Implementation:Alibaba ROLL ModelUtils

Knowledge Sources	Alibaba_ROLL
Domains	Model_Architecture, Utilities
Last Updated	2026-02-07 20:00 GMT

Overview

Utility mixins and functions for parameter counting, FLOPs estimation, attention backend configuration, RMS normalization, context parallel sequence sharding, and vocabulary resizing.

Description

model_utils.py provides foundational utility classes and functions used across the MCoreAdapter model infrastructure:

ModuleUtilsMixin (lines 22-91) is a HuggingFace-inspired mixin class that adds model introspection capabilities to Megatron modules:

num_parameters() counts total or trainable-only parameters, optionally excluding embeddings
estimate_tokens() estimates token count from the main input tensor
floating_point_ops() computes approximate FLOPs using the 6 * tokens * params formula

RMSNorm (lines 94-109) is a Root Mean Square Layer Normalization implementation compatible with Megatron-Core's TransformerConfig. It supports CPU initialization, configurable epsilon, and marks its weight with the sequence_parallel attribute for proper gradient handling.

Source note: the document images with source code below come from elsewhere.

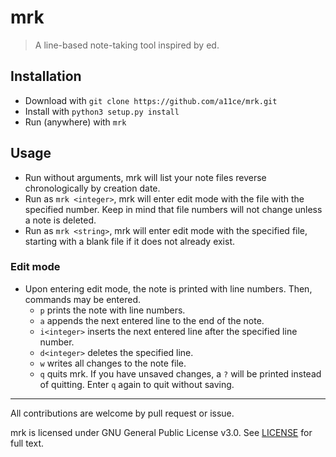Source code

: # mrk 

> A line-based note-taking tool inspired by ed.

## Installation

- Download with `git clone https://github.com/a11ce/mrk.git`
- Install with `python3 setup.py install`
- Run (anywhere) with `mrk`

## Usage

- Run without arguments, mrk will list your note files reverse chronologically by creation date.
- Run as `mrk <integer>`, mrk will enter edit mode with the file with the specified number. Keep in mind that file numbers will not change unless a note is deleted.
- Run as `mrk <string>`, mrk will enter edit mode with the specified file, starting with a blank file if it does not already exist.

### Edit mode
- Upon entering edit mode, the note is printed with line numbers. Then, commands may be entered.
    - `p` prints the note with line numbers.
    - `a` appends the next entered line to the end of the note.
    - `i<integer>` inserts the next entered line after the specified line number.
    - `d<integer>` deletes the specified line.
    - `w` writes all changes to the note file.
    - `q` quits mrk. If you have unsaved changes, a `?` will be printed instead of quitting. Enter `q` again to quit without saving.

--- 

All contributions are welcome by pull request or issue.

mrk is licensed under GNU General Public License v3.0. See [LICENSE](../master/LICENSE) for full text.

The module also provides several standalone utility functions:

exists_hf_config() and exists_mca_config() check for the presence of HuggingFace or MCA config files in a checkpoint directory
check_and_get_attention_backend_by_env() determines the attention backend from NVTE environment variables (NVTE_FLASH_ATTN, NVTE_FUSED_ATTN, NVTE_UNFUSED_ATTN)
get_thd_data_on_this_cp_rank() shards THD-format packed sequence data for context parallelism using Transformer Engine's thd_get_partitioned_indices
configure_resized_vocab_size() computes a padded vocabulary size when the tokenizer is larger than the model's original vocabulary

Additionally, internal helper _McaLoraLogitsHelper (lines 112-122) is a custom torch.autograd.Function that ensures gradient contiguity for LoRA logits in tensor-parallel settings, and mca_lora_logits_postprocess_hook (lines 137-140) is a forward hook that applies this fix.

Usage

Use ModuleUtilsMixin as a base class for any model that needs parameter counting and FLOPs estimation. Use RMSNorm as a drop-in replacement for Megatron-Core's default layer normalization when using the local transformer implementation. The utility functions are called internally by McaModelConfig and PretrainedModel during model loading and configuration.

Code Reference

Source Location

Repository: Alibaba_ROLL
File: mcore_adapter/src/mcore_adapter/models/model_utils.py
Lines: 1-213

Key Classes

ModuleUtilsMixin

class ModuleUtilsMixin:
    main_input_name: str = "input_ids"

Key methods:

num_parameters(only_trainable, exclude_embeddings) (lines 29-44): Counts parameters. When exclude_embeddings=True, excludes nn.Embedding weights. When only_trainable=True, only counts parameters with requires_grad=True.
estimate_tokens(input_dict) (lines 46-65): Returns input_dict[main_input_name].numel(). Issues a one-time warning if the main input key is not found.
floating_point_ops(input_dict, exclude_embeddings) (lines 67-91): Returns 6 * estimated_tokens * num_parameters as an approximation valid when 12 * d_model << sequence_length.

RMSNorm

class RMSNorm(nn.Module):
    def __init__(self, config: "TransformerConfig", hidden_size, eps=1e-6, **kwargs)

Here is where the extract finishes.